-- Items from a data source --
===============

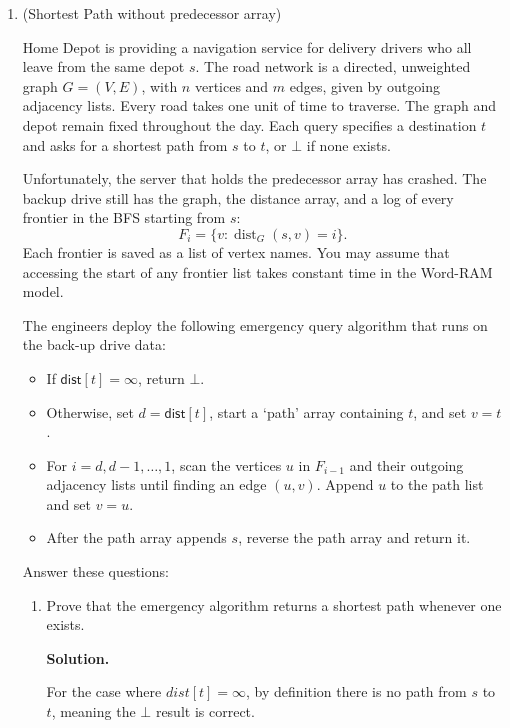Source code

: \documentclass[11pt]{article}
\newenvironment{soln}{%
  \par\medskip\noindent\begingroup\color{blue}\textbf{Solution.}\ %
}{%
  \endgroup\par\medskip%
}
\begin{document}
\begin{enumerate}
\item (Shortest Path without predecessor array)

Home Depot is providing a navigation service for delivery drivers who all leave from the same depot $s$. The road network is a directed, unweighted graph $G=(V,E)$, with \(n\) vertices and \(m\) edges, given by outgoing adjacency lists. Every road takes one unit of time to traverse. The graph and depot remain fixed throughout the day. Each query specifies a destination \(t\) and asks for a shortest path from \(s\) to \(t\), or \(\bot\) if none exists.

Unfortunately, the server that holds the predecessor array has crashed. The backup drive still has the graph, the distance array, and a log of every frontier in the BFS starting from $s$:
\[
F_i=\{v:\operatorname{dist}_G(s,v)=i\}.
\]
Each frontier is saved as a list of vertex names. You may assume that accessing the start of any frontier list takes constant time in the Word-RAM model.

The engineers deploy the following emergency query algorithm that runs on the back-up drive data:

\begin{itemize}
\item If \(\mathsf{dist}[t]=\infty\), return \(\bot\).
\item Otherwise, set \(d=\mathsf{dist}[t]\), start a `path' array containing \(t\), and set \(v=t\).
\item For \(i=d,d-1,\ldots,1\), scan the vertices \(u\) in \(F_{i-1}\) and their outgoing adjacency lists until finding an edge \((u,v)\). Append \(u\) to the path list and set \(v=u\).
\item After the path array appends $s$, reverse the path array and return it.
\end{itemize}

Answer these questions:

\begin{enumerate}
\item Prove that the emergency algorithm returns a shortest path whenever one exists.

\begin{soln}
For the case where $dist[t]=\infty$, by definition there is no path from $s$ to $t$, meaning the $\bot$ result is correct.


\end{soln}
\end{enumerate}
\end{enumerate}
\end{document}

===============

Every record, word for word, should be given back without its pictures.

Source code

: \documentclass[11pt]{article}
\newenvironment{soln}{%
  \par\medskip\noindent\begingroup\color{blue}\textbf{Solution.}\ %
}{%
  \endgroup\par\medskip%
}
\begin{document}
\begin{enumerate}
\item (Shortest Path without predecessor array)

Home Depot is providing a navigation service for delivery drivers who all leave from the same depot $s$. The road network is a directed, unweighted graph $G=(V,E)$, with \(n\) vertices and \(m\) edges, given by outgoing adjacency lists. Every road takes one unit of time to traverse. The graph and depot remain fixed throughout the day. Each query specifies a destination \(t\) and asks for a shortest path from \(s\) to \(t\), or \(\bot\) if none exists.

Unfortunately, the server that holds the predecessor array has crashed. The backup drive still has the graph, the distance array, and a log of every frontier in the BFS starting from $s$:
\[
F_i=\{v:\operatorname{dist}_G(s,v)=i\}.
\]
Each frontier is saved as a list of vertex names. You may assume that accessing the start of any frontier list takes constant time in the Word-RAM model.

The engineers deploy the following emergency query algorithm that runs on the back-up drive data:

\begin{itemize}
\item If \(\mathsf{dist}[t]=\infty\), return \(\bot\).
\item Otherwise, set \(d=\mathsf{dist}[t]\), start a `path' array containing \(t\), and set \(v=t\).
\item For \(i=d,d-1,\ldots,1\), scan the vertices \(u\) in \(F_{i-1}\) and their outgoing adjacency lists until finding an edge \((u,v)\). Append \(u\) to the path list and set \(v=u\).
\item After the path array appends $s$, reverse the path array and return it.
\end{itemize}

Answer these questions:

\begin{enumerate}
\item Prove that the emergency algorithm returns a shortest path whenever one exists.

\begin{soln}
For the case where $dist[t]=\infty$, by definition there is no path from $s$ to $t$, meaning the $\bot$ result is correct.


\end{soln}
\end{enumerate}
\end{enumerate}
\end{document}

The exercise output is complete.